According to Paul Kloet, Deputy Director at Iv-Water, the project in Sluiskil correlates well with Iv-Water’s knowledge and experience. “These are the most interesting assignments for us. We can apply our knowledge to a practical issue that is linked to a current theme, which would be difficult to investigate on our own initiative. These are wonderful opportunities to examine how we can connect the entire chain more optimally.”
The latter is a greater goal within the division: to optimise the circularity of water. This begins with guaranteeing the quality of wastewater flows before they enter the natural environment, the intake of water for preparing drinking water, and stimulating the reuse of water flows in the industry.
This project in Sluiskil, Zeeuws-Vlaanderen, is such an opportunity. Process Technologist Bart van der Veer is leading the research at HEROS on behalf of Iv-Water. The company processes Bottom Ash (BA) from various Waste-to-Energy Plants (WtE) into a building material using various techniques, including a washing installation. The core question is whether and how the washing water can be filtered or purified from PFAS? Of course, this can be done using modern purification methods such as reverse osmosis or ozone technology. But even more desirable would be to prevent high concentrations of PFAS from entering the wastewater in the first place.

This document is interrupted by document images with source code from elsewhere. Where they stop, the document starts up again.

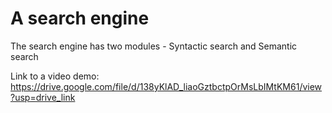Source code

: # A search engine

The search engine has two modules - Syntactic search and Semantic search

Link to a video demo: https://drive.google.com/file/d/138yKlAD_liaoGztbctpOrMsLbIMtKM61/view?usp=drive_link
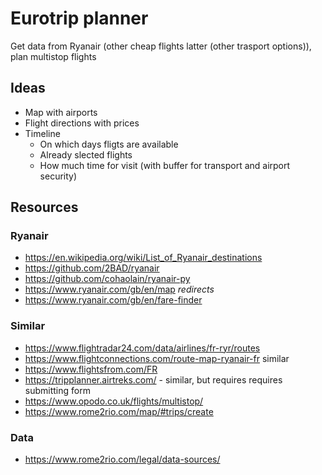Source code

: # Eurotrip planner
Get data from Ryanair (other cheap flights latter (other trasport options)), plan multistop flights

## Ideas
- Map with airports
- Flight directions with prices
- Timeline 
    - On which days fligts are available
    - Already slected flights
    - How much time for visit (with buffer for transport and airport security)

## Resources
### Ryanair
- https://en.wikipedia.org/wiki/List_of_Ryanair_destinations
- https://github.com/2BAD/ryanair
- https://github.com/cohaolain/ryanair-py
- https://www.ryanair.com/gb/en/map _redirects_
- https://www.ryanair.com/gb/en/fare-finder
### Similar
- https://www.flightradar24.com/data/airlines/fr-ryr/routes
- https://www.flightconnections.com/route-map-ryanair-fr similar
- https://www.flightsfrom.com/FR
- https://tripplanner.airtreks.com/ - similar, but requires requires submitting form
- https://www.opodo.co.uk/flights/multistop/
- https://www.rome2rio.com/map/#trips/create
### Data
- https://www.rome2rio.com/legal/data-sources/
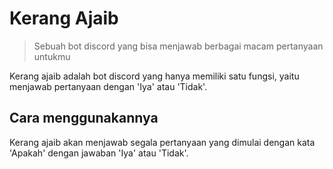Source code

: # Kerang Ajaib

> Sebuah bot discord yang bisa menjawab berbagai macam pertanyaan untukmu

Kerang ajaib adalah bot discord yang hanya memiliki satu fungsi, yaitu menjawab pertanyaan dengan 'Iya' atau 'Tidak'.

## Cara menggunakannya

Kerang ajaib akan menjawab segala pertanyaan yang dimulai dengan kata 'Apakah' dengan jawaban 'Iya' atau 'Tidak'.
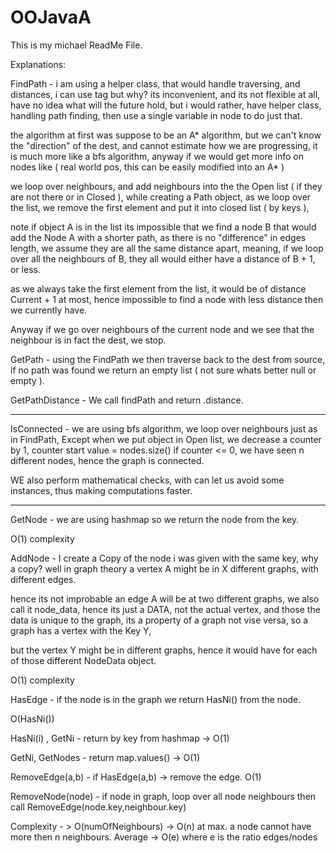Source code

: # OOJavaA

This is my michael ReadMe File.

Explanations:

FindPath - i am using a helper class, that would handle traversing, and distances,
i can use tag but why? its inconvenient, and its not flexible at all, have no idea what will the future hold, but i would rather, have helper class,
handling path finding, then use a single variable in node to do just that.

the algorithm at first was suppose to be an A* algorithm, but we can't know the "direction" of the dest, and cannot estimate how we are progressing,
it is much more like a bfs algorithm, anyway if we would get more info on nodes like ( real world pos, this can be easily modified into an A* )

we loop over neighbours, and add neighbours into the the Open list ( if they are not there or in Closed ), while creating a Path object,
as we loop over the list, we remove the first element and put it into closed list ( by keys ),

note if object A is in the list its impossible that we find a node B that would add the Node A with a shorter path,
as there is no "difference" in edges length, we assume they are all the same distance apart, meaning, if we loop over all the neighbours of B,
they all would either have a distance of B + 1, or less.

as we always take the first element from the list, it would be of distance Current + 1 at most, hence impossible to find a node with less distance then we currently have.

Anyway if we go over neighbours of the current node and we see that the neighbour is in fact the dest, we stop.

GetPath - 
using the FindPath we then traverse back to the dest from source, if no path was found we return an empty list ( not sure whats better null or empty ).

GetPathDistance -
We call findPath and return .distance.

------------------------------------------------------------------------------
IsConnected -
we are using bfs algorithm, we loop over neighbours just as in FindPath,
Except when we put object in Open list, we decrease a counter by 1, counter start value = nodes.size() if counter <= 0, we have seen n different nodes,
hence the graph is connected.

WE also perform mathematical checks, with can let us avoid some instances, thus making computations faster.

----------------------------------------------------------------------------------------
GetNode -
we are using hashmap so we return the node from the key.

O(1) complexity

AddNode -
I create a Copy of the node i was given with the same key,  why a copy?
well in graph theory a vertex A might be in X different graphs, with different edges.

hence its not improbable an edge A will be at two different graphs,
we also call it node_data, hence its just a DATA, not the actual vertex, and those the data is unique to the graph, its a property of a graph not vise versa,
so a graph has a vertex with the Key Y,

but the vertex Y might be in different graphs, hence it would have for each of those different NodeData object.

O(1) complexity

HasEdge -
if the node is in the graph we return HasNi() from the node.

O(HasNi())

HasNi(i) , GetNi -
return by key from hashmap -> O(1)


GetNi, GetNodes -
return map.values() -> O(1)

RemoveEdge(a,b) -
if HasEdge(a,b) -> remove the edge.
O(1)

RemoveNode(node) -
if node in graph,
loop over all node neighbours 
then call
RemoveEdge(node.key,neighbour.key)

Complexity - > O(numOfNeighbours) -> O(n) at max. a node cannot have more then n neighbours.
Average -> O(e) where e is the ratio edges/nodes
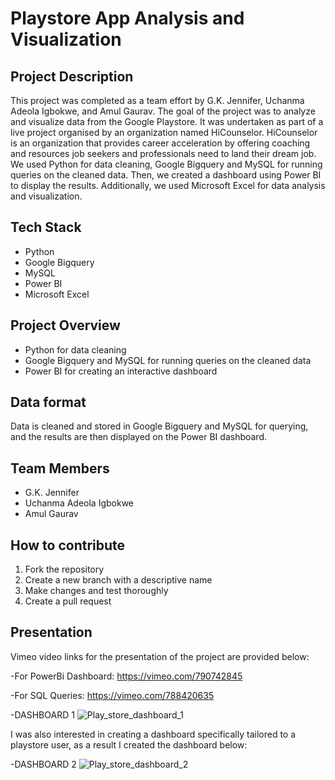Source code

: # Playstore App Analysis and Visualization

## Project Description
This project was completed as a team effort by G.K. Jennifer, Uchanma Adeola Igbokwe, and Amul Gaurav. The goal of the project was to analyze and visualize data from the Google Playstore. It was undertaken as part of a live project organised by an organization named HiCounselor. HiCounselor is an organization that provides career acceleration by offering coaching and resources job seekers and professionals need to land their dream job. 
We used Python for data cleaning, Google Bigquery and MySQL for running queries on the cleaned data. Then, we created a dashboard using Power BI to display the results. Additionally, we used Microsoft Excel for data analysis and visualization.


## Tech Stack
- Python
- Google Bigquery
- MySQL
- Power BI
- Microsoft Excel

## Project Overview
- Python for data cleaning
- Google Bigquery and MySQL for running queries on the cleaned data
- Power BI for creating an interactive dashboard

## Data format
Data is cleaned and stored in Google Bigquery and MySQL for querying, and the results are then displayed on the Power BI dashboard.

## Team Members
- G.K. Jennifer
- Uchanma Adeola Igbokwe
- Amul Gaurav

## How to contribute
1. Fork the repository
2. Create a new branch with a descriptive name
3. Make changes and test thoroughly
4. Create a pull request

## Presentation
Vimeo video links for the presentation of the project are provided below:

-For PowerBi Dashboard: https://vimeo.com/790742845

-For SQL Queries: https://vimeo.com/788420635

-DASHBOARD 1
![Play_store_dashboard_1](https://user-images.githubusercontent.com/107181687/221955013-956829b0-76c2-46de-abcf-12f6616f8f67.gif)


I was also interested in creating a dashboard specifically tailored to a playstore user, as a result I created the dashboard below:

-DASHBOARD 2
![Play_store_dashboard_2](https://user-images.githubusercontent.com/107181687/221963458-cf397936-916c-498c-8a6f-a31d4afc4562.gif)
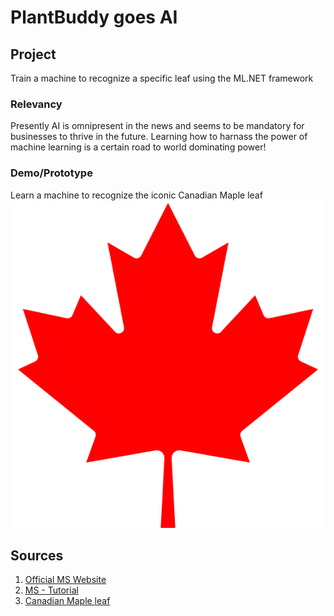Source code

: # PlantBuddy goes AI

## Project
Train a machine to recognize a specific leaf using the ML.NET framework

### Relevancy
Presently AI is omnipresent in the news and seems to be mandatory for businesses to thrive in the future.
Learning how to harnass the power of machine learning is a certain road to world dominating power!

### Demo/Prototype
Learn a machine to recognize the iconic Canadian Maple leaf
![Canadian Maple leaf](canadianMapleLeaf.png)

## Sources
1. [Official MS Website](https://dotnet.microsoft.com/en-us/apps/machinelearning-ai/ml-dotnet)
2. [MS - Tutorial](https://dotnet.microsoft.com/en-us/learn/ml-dotnet/get-started-tutorial/intro)
3. [Canadian Maple leaf](https://en.m.wikipedia.org/wiki/File:Flag_of_Canada_%28leaf%29.svg)
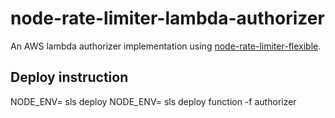 # node-rate-limiter-lambda-authorizer
An AWS lambda authorizer implementation using [node-rate-limiter-flexible](https://github.com/animir/node-rate-limiter-flexible).

## Deploy instruction
NODE_ENV=<env> sls deploy
NODE_ENV=<env> sls deploy function -f authorizer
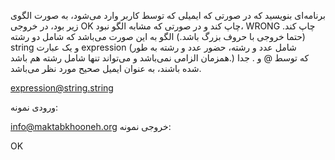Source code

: برنامه‌ای بنویسید که در صورتی که ایمیلی که توسط کاربر وارد می‌شود، به صورت الگوی زیر بود، در خروجی OK چاپ کند و در صورتی که مشابه الگو نبود، WRONG چاپ کند. (حتما خروجی با حروف بزرگ باشد.)
الگو به این صورت می‌باشد که شامل دو رشته string و یک عبارت expression (شامل عدد و رشته، حضور عدد و رشته به طور همزمان الزامی نمی‌باشد و می‌تواند تنها شامل رشته هم باشد.) که توسط @ و . جدا شده باشند، به عنوان ایمیل صحیح مورد نظر می‌باشد.

expression@string.string

ورودی نمونه:

info@maktabkhooneh.org
خروجی نمونه:

OK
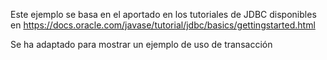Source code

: Este ejemplo se basa en el aportado en los tutoriales de JDBC disponibles en https://docs.oracle.com/javase/tutorial/jdbc/basics/gettingstarted.html

Se ha adaptado para mostrar un ejemplo de uso de transacción
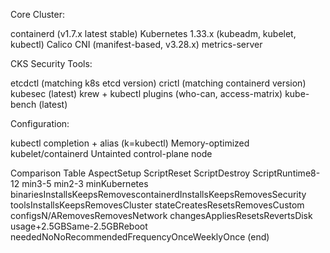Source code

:Core Cluster:

containerd (v1.7.x latest stable)
Kubernetes 1.33.x (kubeadm, kubelet, kubectl)
Calico CNI (manifest-based, v3.28.x)
metrics-server

CKS Security Tools:

etcdctl (matching k8s etcd version)
crictl (matching containerd version)
kubesec (latest)
krew + kubectl plugins (who-can, access-matrix)
kube-bench (latest)

Configuration:

kubectl completion + alias (k=kubectl)
Memory-optimized kubelet/containerd
Untainted control-plane node


Comparison Table
AspectSetup ScriptReset ScriptDestroy ScriptRuntime8-12 min3-5 min2-3 minKubernetes binariesInstallsKeepsRemovescontainerdInstallsKeepsRemovesSecurity toolsInstallsKeepsRemovesCluster stateCreatesResetsRemovesCustom configsN/ARemovesRemovesNetwork changesAppliesResetsRevertsDisk usage+2.5GBSame-2.5GBReboot neededNoNoRecommendedFrequencyOnceWeeklyOnce (end)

Iv-Water is currently in the beginning phases of this research. “The licensing authority ultimately determines what is and is not permitted with regard to the discharging of PFAS,” explains Bart. “They warn of PFAS ending up in water flows, also through, for example, rainwater. For HEROS, however, the quality of the incoming waste-generated bottom ash varies greatly. The bottom ash is mostly relatively clean, but sometimes it still contains many unburned pieces: a potential source of PFAS. This unburned matter is sorted and sent back to the Waste-to-Energy Plant to be incinerated.”
However, this is not always sufficient. PFAS is artificial and has the property that it cannot be broken down by natural processes. It is a collection of chemical substances containing valuable properties for the industry sectors. It repels water, grease and dirt, which is why it is often and readily used in the clothing industry, the cosmetic world, but also, for example, in the production of lubricants or food packaging.